§ TASK ITEM
Nothing in the listing should be altered when it is copied, and no picture goes into the copy.

§ INFORMATION PROVIDED
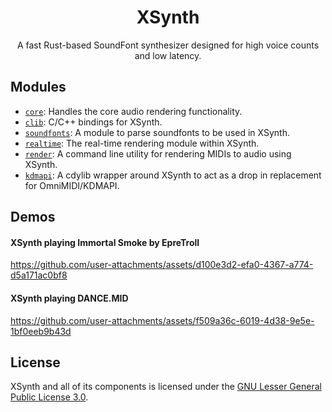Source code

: <h1 align="center">XSynth</h1>
<p align="center">A fast Rust-based SoundFont synthesizer designed for high voice counts and low latency.</p>

## Modules

- [`core`](https://github.com/BlackMIDIDevs/xsynth/tree/master/core): Handles the core audio rendering functionality.
- [`clib`](https://github.com/BlackMIDIDevs/xsynth/tree/master/clib): C/C++ bindings for XSynth.
- [`soundfonts`](https://github.com/BlackMIDIDevs/xsynth/tree/master/soundfonts): A module to parse soundfonts to be used in XSynth.
- [`realtime`](https://github.com/BlackMIDIDevs/xsynth/tree/master/realtime): The real-time rendering module within XSynth.
- [`render`](https://github.com/BlackMIDIDevs/xsynth/tree/master/render): A command line utility for rendering MIDIs to audio using XSynth.
- [`kdmapi`](https://github.com/BlackMIDIDevs/xsynth/tree/master/render): A cdylib wrapper around XSynth to act as a drop in replacement for OmniMIDI/KDMAPI.

## Demos

#### XSynth playing Immortal Smoke by EpreTroll

https://github.com/user-attachments/assets/d100e3d2-efa0-4367-a774-d5a171ac0bf8

#### XSynth playing DANCE.MID

https://github.com/user-attachments/assets/f509a36c-6019-4d38-9e5e-1bf0eeb9b43d

## License

XSynth and all of its components is licensed under the [GNU Lesser General Public License 3.0](https://www.gnu.org/licenses/lgpl-3.0.en.html#license-text).
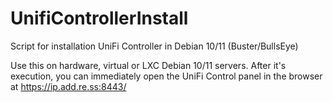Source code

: # UnifiControllerInstall
Script for installation UniFi Controller in Debian 10/11 (Buster/BullsEye)

Use this on hardware, virtual or LXC Debian 10/11 servers.
After it's execution, you can immediately open the UniFi Control panel in the browser at https://ip.add.re.ss:8443/
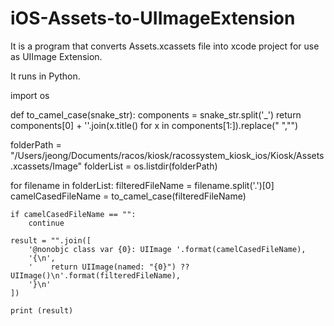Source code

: # iOS-Assets-to-UIImageExtension

It is a program that converts Assets.xcassets file into xcode project for use as UIImage Extension.

It runs in Python.

import os

def to_camel_case(snake_str):
    components = snake_str.split('_')
    return components[0] + ''.join(x.title() for x in components[1:]).replace(" ","")

folderPath = "/Users/jeong/Documents/racos/kiosk/racossystem_kiosk_ios/Kiosk/Assets.xcassets/Image"
folderList = os.listdir(folderPath)

for filename in folderList:
    filteredFileName = filename.split('.')[0]
    camelCasedFileName = to_camel_case(filteredFileName)

    if camelCasedFileName == "":
        continue

    result = "".join([
        '@nonobjc class var {0}: UIImage '.format(camelCasedFileName),
        '{\n',
        '    return UIImage(named: "{0}") ?? UIImage()\n'.format(filteredFileName),
        '}\n'
    ])
    
    print (result)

§ WRITTEN SOLUTION
Source code

: <h1 align="center">XSynth</h1>
<p align="center">A fast Rust-based SoundFont synthesizer designed for high voice counts and low latency.</p>

## Modules

- [`core`](https://github.com/BlackMIDIDevs/xsynth/tree/master/core): Handles the core audio rendering functionality.
- [`clib`](https://github.com/BlackMIDIDevs/xsynth/tree/master/clib): C/C++ bindings for XSynth.
- [`soundfonts`](https://github.com/BlackMIDIDevs/xsynth/tree/master/soundfonts): A module to parse soundfonts to be used in XSynth.
- [`realtime`](https://github.com/BlackMIDIDevs/xsynth/tree/master/realtime): The real-time rendering module within XSynth.
- [`render`](https://github.com/BlackMIDIDevs/xsynth/tree/master/render): A command line utility for rendering MIDIs to audio using XSynth.
- [`kdmapi`](https://github.com/BlackMIDIDevs/xsynth/tree/master/render): A cdylib wrapper around XSynth to act as a drop in replacement for OmniMIDI/KDMAPI.

## Demos

#### XSynth playing Immortal Smoke by EpreTroll

https://github.com/user-attachments/assets/d100e3d2-efa0-4367-a774-d5a171ac0bf8

#### XSynth playing DANCE.MID

https://github.com/user-attachments/assets/f509a36c-6019-4d38-9e5e-1bf0eeb9b43d

## License

XSynth and all of its components is licensed under the [GNU Lesser General Public License 3.0](https://www.gnu.org/licenses/lgpl-3.0.en.html#license-text).
Source code

: # UnifiControllerInstall
Script for installation UniFi Controller in Debian 10/11 (Buster/BullsEye)

Use this on hardware, virtual or LXC Debian 10/11 servers.
After it's execution, you can immediately open the UniFi Control panel in the browser at https://ip.add.re.ss:8443/
Source code

: # iOS-Assets-to-UIImageExtension

It is a program that converts Assets.xcassets file into xcode project for use as UIImage Extension.

It runs in Python.

import os

def to_camel_case(snake_str):
    components = snake_str.split('_')
    return components[0] + ''.join(x.title() for x in components[1:]).replace(" ","")

folderPath = "/Users/jeong/Documents/racos/kiosk/racossystem_kiosk_ios/Kiosk/Assets.xcassets/Image"
folderList = os.listdir(folderPath)

for filename in folderList:
    filteredFileName = filename.split('.')[0]
    camelCasedFileName = to_camel_case(filteredFileName)

    if camelCasedFileName == "":
        continue

    result = "".join([
        '@nonobjc class var {0}: UIImage '.format(camelCasedFileName),
        '{\n',
        '    return UIImage(named: "{0}") ?? UIImage()\n'.format(filteredFileName),
        '}\n'
    ])
    
    print (result)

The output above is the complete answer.